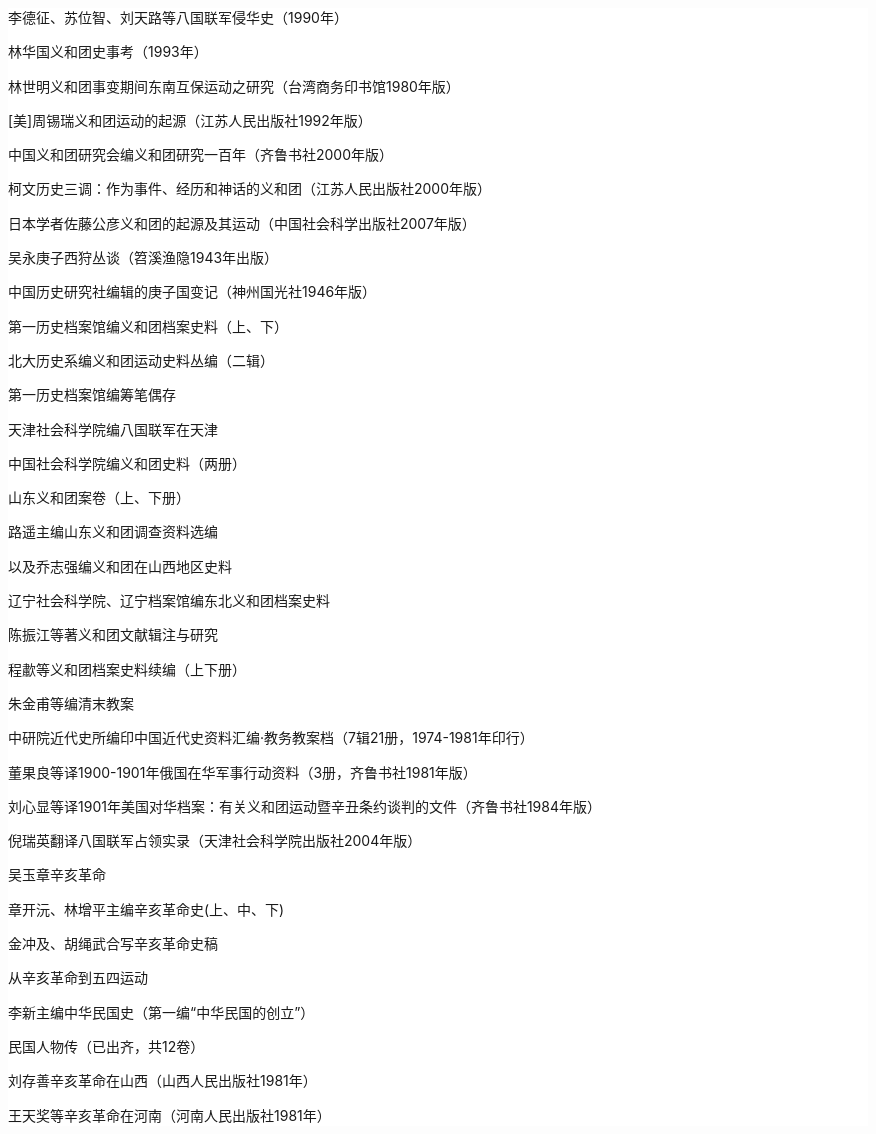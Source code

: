 李德征、苏位智、刘天路等<v>八国联军侵华史</v>（1990年）

林华国<v>义和团史事考</v>（1993年）

林世明<v>义和团事变期间东南互保运动之研究</v>（台湾商务印书馆1980年版）

[美]周锡瑞<v>义和团运动的起源</v>（江苏人民出版社1992年版）

中国义和团研究会编<v>义和团研究一百年</v>（齐鲁书社2000年版）

柯文<v>历史三调：作为事件、经历和神话的义和团</v>（江苏人民出版社2000年版）

日本学者佐藤公彦<v>义和团的起源及其运动</v>（中国社会科学出版社2007年版）

吴永<v>庚子西狩丛谈</v>（笤溪渔隐1943年出版）

中国历史研究社编辑的<v>庚子国变记</v>（神州国光社1946年版）

第一历史档案馆编<v>义和团档案史料</v>（上、下）

北大历史系编<v>义和团运动史料丛编</v>（二辑）

第一历史档案馆编<v>筹笔偶存</v>

天津社会科学院编<v>八国联军在天津</v>

中国社会科学院编<v>义和团史料</v>（两册）

<v>山东义和团案卷</v>（上、下册）

路遥主编<v>山东义和团调查资料选编</v>

以及乔志强编<v>义和团在山西地区史料</v>

辽宁社会科学院、辽宁档案馆编<v>东北义和团档案史料</v>

陈振江等著<v>义和团文献辑注与研究</v>

程歗等<v>义和团档案史料续编</v>（上下册）

朱金甫等编<v>清末教案</v>

中研院近代史所编印<v>中国近代史资料汇编·教务教案档</v>（7辑21册，1974-1981年印行）

董果良等译<v>1900-1901年俄国在华军事行动资料</v>（3册，齐鲁书社1981年版）

刘心显等译<v>1901年美国对华档案：有关义和团运动暨辛丑条约谈判的文件</v>（齐鲁书社1984年版）

倪瑞英翻译<v>八国联军占领实录</v>（天津社会科学院出版社2004年版）

吴玉章<v>辛亥革命</v>

章开沅、林增平主编<v>辛亥革命史</v>(上、中、下)

金冲及、胡绳武合写<v>辛亥革命史稿</v>

<v>从辛亥革命到五四运动</v>

李新主编<v>中华民国史</v>（第一编“中华民国的创立”）

<v>民国人物传</v>（已出齐，共12卷）

刘存善<v>辛亥革命在山西</v>（山西人民出版社1981年）

王天奖等<v>辛亥革命在河南</v>（河南人民出版社1981年）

### What to work on
Copy out the listing exactly as it stands, but not the pictures.

### Solution below
Source code

: 李德征、苏位智、刘天路等<v>八国联军侵华史</v>（1990年）

林华国<v>义和团史事考</v>（1993年）

林世明<v>义和团事变期间东南互保运动之研究</v>（台湾商务印书馆1980年版）

[美]周锡瑞<v>义和团运动的起源</v>（江苏人民出版社1992年版）

中国义和团研究会编<v>义和团研究一百年</v>（齐鲁书社2000年版）

柯文<v>历史三调：作为事件、经历和神话的义和团</v>（江苏人民出版社2000年版）

日本学者佐藤公彦<v>义和团的起源及其运动</v>（中国社会科学出版社2007年版）

吴永<v>庚子西狩丛谈</v>（笤溪渔隐1943年出版）

中国历史研究社编辑的<v>庚子国变记</v>（神州国光社1946年版）

第一历史档案馆编<v>义和团档案史料</v>（上、下）

北大历史系编<v>义和团运动史料丛编</v>（二辑）

第一历史档案馆编<v>筹笔偶存</v>

天津社会科学院编<v>八国联军在天津</v>

中国社会科学院编<v>义和团史料</v>（两册）

<v>山东义和团案卷</v>（上、下册）

路遥主编<v>山东义和团调查资料选编</v>

以及乔志强编<v>义和团在山西地区史料</v>

辽宁社会科学院、辽宁档案馆编<v>东北义和团档案史料</v>

陈振江等著<v>义和团文献辑注与研究</v>

程歗等<v>义和团档案史料续编</v>（上下册）

朱金甫等编<v>清末教案</v>

中研院近代史所编印<v>中国近代史资料汇编·教务教案档</v>（7辑21册，1974-1981年印行）

董果良等译<v>1900-1901年俄国在华军事行动资料</v>（3册，齐鲁书社1981年版）

刘心显等译<v>1901年美国对华档案：有关义和团运动暨辛丑条约谈判的文件</v>（齐鲁书社1984年版）

倪瑞英翻译<v>八国联军占领实录</v>（天津社会科学院出版社2004年版）

吴玉章<v>辛亥革命</v>

章开沅、林增平主编<v>辛亥革命史</v>(上、中、下)

金冲及、胡绳武合写<v>辛亥革命史稿</v>

<v>从辛亥革命到五四运动</v>

李新主编<v>中华民国史</v>（第一编“中华民国的创立”）

<v>民国人物传</v>（已出齐，共12卷）

刘存善<v>辛亥革命在山西</v>（山西人民出版社1981年）

王天奖等<v>辛亥革命在河南</v>（河南人民出版社1981年）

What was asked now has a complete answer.